● Your task: Set down all the lines below, each one exactly as shown.

● Dataset entries:
####
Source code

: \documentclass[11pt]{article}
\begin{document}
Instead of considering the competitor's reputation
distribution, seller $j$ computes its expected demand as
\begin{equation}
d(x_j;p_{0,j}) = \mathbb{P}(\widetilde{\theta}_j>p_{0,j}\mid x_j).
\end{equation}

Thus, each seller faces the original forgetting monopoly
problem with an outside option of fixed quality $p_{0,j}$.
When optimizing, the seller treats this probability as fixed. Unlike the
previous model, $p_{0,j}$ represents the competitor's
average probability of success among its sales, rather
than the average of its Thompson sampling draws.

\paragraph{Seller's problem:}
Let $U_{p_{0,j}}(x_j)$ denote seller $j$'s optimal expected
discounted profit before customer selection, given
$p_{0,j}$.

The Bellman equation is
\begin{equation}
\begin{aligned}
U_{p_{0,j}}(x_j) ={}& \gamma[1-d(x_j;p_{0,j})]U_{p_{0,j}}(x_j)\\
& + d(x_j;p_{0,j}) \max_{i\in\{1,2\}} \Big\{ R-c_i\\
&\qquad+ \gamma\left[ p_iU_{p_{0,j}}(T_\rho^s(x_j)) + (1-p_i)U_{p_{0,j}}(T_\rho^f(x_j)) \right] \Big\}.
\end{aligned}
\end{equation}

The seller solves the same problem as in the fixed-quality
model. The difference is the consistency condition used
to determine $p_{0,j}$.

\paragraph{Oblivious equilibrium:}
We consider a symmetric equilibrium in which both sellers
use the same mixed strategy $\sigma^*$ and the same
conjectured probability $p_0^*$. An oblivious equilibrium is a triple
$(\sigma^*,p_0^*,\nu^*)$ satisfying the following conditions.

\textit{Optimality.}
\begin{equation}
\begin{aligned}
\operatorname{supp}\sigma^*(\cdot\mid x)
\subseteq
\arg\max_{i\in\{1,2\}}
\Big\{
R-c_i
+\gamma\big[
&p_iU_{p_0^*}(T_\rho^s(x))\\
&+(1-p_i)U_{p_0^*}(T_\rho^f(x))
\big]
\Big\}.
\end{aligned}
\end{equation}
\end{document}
####
● Solution to this exercise:
Source code

: \documentclass[11pt]{article}
\begin{document}
Instead of considering the competitor's reputation
distribution, seller $j$ computes its expected demand as
\begin{equation}
d(x_j;p_{0,j}) = \mathbb{P}(\widetilde{\theta}_j>p_{0,j}\mid x_j).
\end{equation}

Thus, each seller faces the original forgetting monopoly
problem with an outside option of fixed quality $p_{0,j}$.
When optimizing, the seller treats this probability as fixed. Unlike the
previous model, $p_{0,j}$ represents the competitor's
average probability of success among its sales, rather
than the average of its Thompson sampling draws.

\paragraph{Seller's problem:}
Let $U_{p_{0,j}}(x_j)$ denote seller $j$'s optimal expected
discounted profit before customer selection, given
$p_{0,j}$.

The Bellman equation is
\begin{equation}
\begin{aligned}
U_{p_{0,j}}(x_j) ={}& \gamma[1-d(x_j;p_{0,j})]U_{p_{0,j}}(x_j)\\
& + d(x_j;p_{0,j}) \max_{i\in\{1,2\}} \Big\{ R-c_i\\
&\qquad+ \gamma\left[ p_iU_{p_{0,j}}(T_\rho^s(x_j)) + (1-p_i)U_{p_{0,j}}(T_\rho^f(x_j)) \right] \Big\}.
\end{aligned}
\end{equation}

The seller solves the same problem as in the fixed-quality
model. The difference is the consistency condition used
to determine $p_{0,j}$.

\paragraph{Oblivious equilibrium:}
We consider a symmetric equilibrium in which both sellers
use the same mixed strategy $\sigma^*$ and the same
conjectured probability $p_0^*$. An oblivious equilibrium is a triple
$(\sigma^*,p_0^*,\nu^*)$ satisfying the following conditions.

\textit{Optimality.}
\begin{equation}
\begin{aligned}
\operatorname{supp}\sigma^*(\cdot\mid x)
\subseteq
\arg\max_{i\in\{1,2\}}
\Big\{
R-c_i
+\gamma\big[
&p_iU_{p_0^*}(T_\rho^s(x))\\
&+(1-p_i)U_{p_0^*}(T_\rho^f(x))
\big]
\Big\}.
\end{aligned}
\end{equation}
\end{document}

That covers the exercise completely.